All said, I’m now running all commits through Codex (which is the only thing it’s any good at), and it’s really pretty good at code reviews.

Maxion · 2 months ago
Will only work somewhat when customers expect features to work in a standard way. When customer spec things to work in non-standard approaches you'll just end up with a bunch of false positives.
adrianN · 2 months ago
TBH most day to day programming problems are barely worth having tests for. But if we had formal specs and even just hand wavy correspondences between the specs and the implementation for the low level things everybody depends on that would be a huge improvement for the reliability of the whole ecosystem.
gizmo686 · 2 months ago
A limited form of formal verification is already mainstream. It is called type systems.

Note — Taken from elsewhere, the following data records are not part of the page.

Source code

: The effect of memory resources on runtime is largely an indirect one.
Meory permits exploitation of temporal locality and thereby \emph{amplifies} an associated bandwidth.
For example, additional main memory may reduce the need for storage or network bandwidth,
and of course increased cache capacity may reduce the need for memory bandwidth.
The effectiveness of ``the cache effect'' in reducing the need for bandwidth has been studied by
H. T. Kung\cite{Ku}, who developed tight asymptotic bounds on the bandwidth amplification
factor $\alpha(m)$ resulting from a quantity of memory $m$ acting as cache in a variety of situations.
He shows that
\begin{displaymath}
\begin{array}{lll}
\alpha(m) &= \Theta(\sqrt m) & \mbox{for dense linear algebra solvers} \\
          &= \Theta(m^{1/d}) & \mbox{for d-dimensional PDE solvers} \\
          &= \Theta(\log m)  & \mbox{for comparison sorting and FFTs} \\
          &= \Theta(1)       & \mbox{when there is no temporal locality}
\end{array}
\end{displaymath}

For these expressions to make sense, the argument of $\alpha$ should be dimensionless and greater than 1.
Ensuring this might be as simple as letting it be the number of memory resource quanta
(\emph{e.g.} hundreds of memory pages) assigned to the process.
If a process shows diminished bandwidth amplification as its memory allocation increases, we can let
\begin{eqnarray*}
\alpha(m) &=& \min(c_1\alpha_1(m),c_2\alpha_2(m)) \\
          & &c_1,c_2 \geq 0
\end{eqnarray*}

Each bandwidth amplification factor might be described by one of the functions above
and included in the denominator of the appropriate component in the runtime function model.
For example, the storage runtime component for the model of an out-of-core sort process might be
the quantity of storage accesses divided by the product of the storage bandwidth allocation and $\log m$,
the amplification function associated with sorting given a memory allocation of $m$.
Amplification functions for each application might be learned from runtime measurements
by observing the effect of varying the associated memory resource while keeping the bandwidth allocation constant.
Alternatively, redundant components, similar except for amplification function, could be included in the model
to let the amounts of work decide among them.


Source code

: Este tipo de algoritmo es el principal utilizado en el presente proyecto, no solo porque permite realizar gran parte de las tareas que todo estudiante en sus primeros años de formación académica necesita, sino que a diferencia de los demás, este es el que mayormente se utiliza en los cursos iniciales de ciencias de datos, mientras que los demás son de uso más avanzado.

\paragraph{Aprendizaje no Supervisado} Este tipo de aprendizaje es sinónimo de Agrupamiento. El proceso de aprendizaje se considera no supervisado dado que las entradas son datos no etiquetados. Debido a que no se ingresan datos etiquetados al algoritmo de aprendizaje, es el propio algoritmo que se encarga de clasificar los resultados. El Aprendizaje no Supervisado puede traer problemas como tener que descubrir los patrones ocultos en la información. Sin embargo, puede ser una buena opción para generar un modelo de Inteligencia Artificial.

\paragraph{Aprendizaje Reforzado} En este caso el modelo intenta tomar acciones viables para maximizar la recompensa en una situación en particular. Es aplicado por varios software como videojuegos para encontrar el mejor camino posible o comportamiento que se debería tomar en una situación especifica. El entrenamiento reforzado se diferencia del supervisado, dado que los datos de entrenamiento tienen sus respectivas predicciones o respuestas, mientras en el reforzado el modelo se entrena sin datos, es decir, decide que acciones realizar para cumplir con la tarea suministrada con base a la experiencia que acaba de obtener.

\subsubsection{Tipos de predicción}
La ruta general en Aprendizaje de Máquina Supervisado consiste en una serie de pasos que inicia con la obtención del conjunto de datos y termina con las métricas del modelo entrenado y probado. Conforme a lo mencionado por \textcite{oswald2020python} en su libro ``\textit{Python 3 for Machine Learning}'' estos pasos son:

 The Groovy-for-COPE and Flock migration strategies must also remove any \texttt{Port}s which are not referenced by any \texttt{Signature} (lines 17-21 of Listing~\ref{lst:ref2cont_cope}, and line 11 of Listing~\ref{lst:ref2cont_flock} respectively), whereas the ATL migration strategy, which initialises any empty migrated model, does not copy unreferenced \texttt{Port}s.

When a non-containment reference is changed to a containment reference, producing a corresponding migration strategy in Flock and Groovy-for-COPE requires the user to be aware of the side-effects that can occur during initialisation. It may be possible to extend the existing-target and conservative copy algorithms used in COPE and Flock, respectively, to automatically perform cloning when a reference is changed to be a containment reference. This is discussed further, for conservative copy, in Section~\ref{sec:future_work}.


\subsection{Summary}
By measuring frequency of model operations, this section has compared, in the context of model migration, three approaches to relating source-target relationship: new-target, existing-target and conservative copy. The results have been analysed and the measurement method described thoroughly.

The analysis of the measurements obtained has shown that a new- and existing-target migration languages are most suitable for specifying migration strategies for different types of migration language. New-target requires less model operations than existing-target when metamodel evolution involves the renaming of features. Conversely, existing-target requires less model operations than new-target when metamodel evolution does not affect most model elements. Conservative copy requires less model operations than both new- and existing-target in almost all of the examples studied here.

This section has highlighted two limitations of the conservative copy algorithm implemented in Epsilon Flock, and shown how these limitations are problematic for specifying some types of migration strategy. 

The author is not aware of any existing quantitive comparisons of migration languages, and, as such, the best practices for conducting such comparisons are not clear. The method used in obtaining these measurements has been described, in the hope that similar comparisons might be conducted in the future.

The industry in general has been slowly moving to encode more invariants into the type system, because every invariant that is in the type system is something you can stop thinking about until the type checker yells at you.

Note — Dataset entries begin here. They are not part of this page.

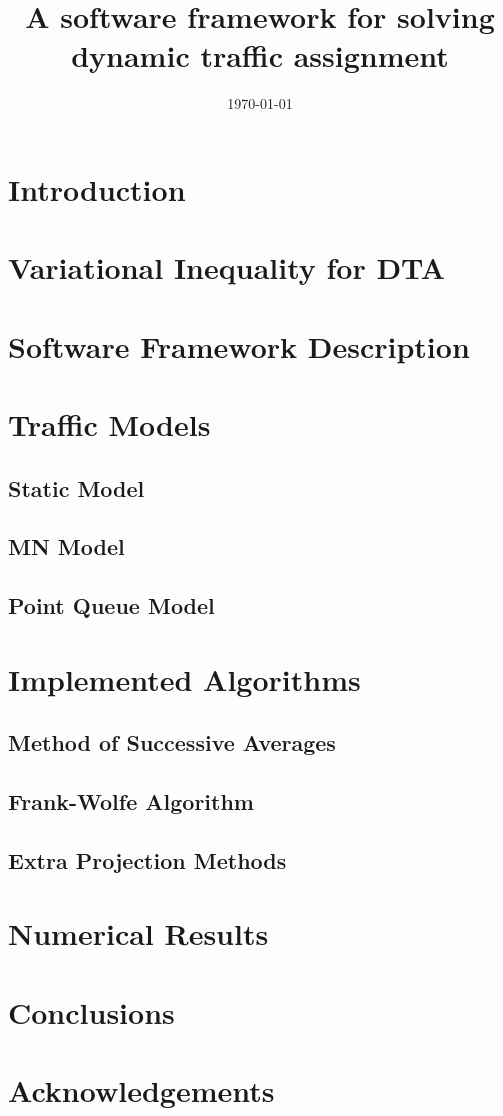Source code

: \documentclass[onecolumn,10pt]{IEEEtran}
\title{A software framework for solving dynamic traffic assignment}
\author{}
\date{\today}
\renewcommand{\:}{\mathrel{\coloneqq}}
\renewcommand{\=}{\ensuremath{\eqqcolon}}
\begin{document}
\maketitle
\begin{abstract}

\end{abstract}

\section{Introduction}\label{sec:intro}

\section{Variational Inequality for DTA}

\section{Software Framework Description}

\section{Traffic Models}

\subsection{Static Model}
\subsection{MN Model}
\subsection{Point Queue Model}

\section{Implemented Algorithms}
\subsection{Method of Successive Averages}
\subsection{Frank-Wolfe Algorithm}
\subsection{Extra Projection Methods}

\section{Numerical Results}

\section{Conclusions}\label{sec:concl}


\section*{Acknowledgements}



\end{document}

A lot of libraries document invariants that are either not checked at all, only at runtime, or somewhere in between. For instance, the requirement that a collection not be modified during interaction. Or that two region of memory do not overlap, or that a variable is not modified without owning a lock. These are all things that, in principle, can be formally verified.

No one claims that good type systems prevent buggy software. But, they do seem to improve programmer productivity.

For LLMs, there is an added benefit. If you can formally specify what you want, you can make that specification your entire program. Then have an LLM driven compiler produce a provably correct implementation. This is a novel programming paradigm that has never before been possible; although every "declarative" language is an attempt to approximate it.

elbear · 2 months ago
> No one claims that good type systems prevent buggy software.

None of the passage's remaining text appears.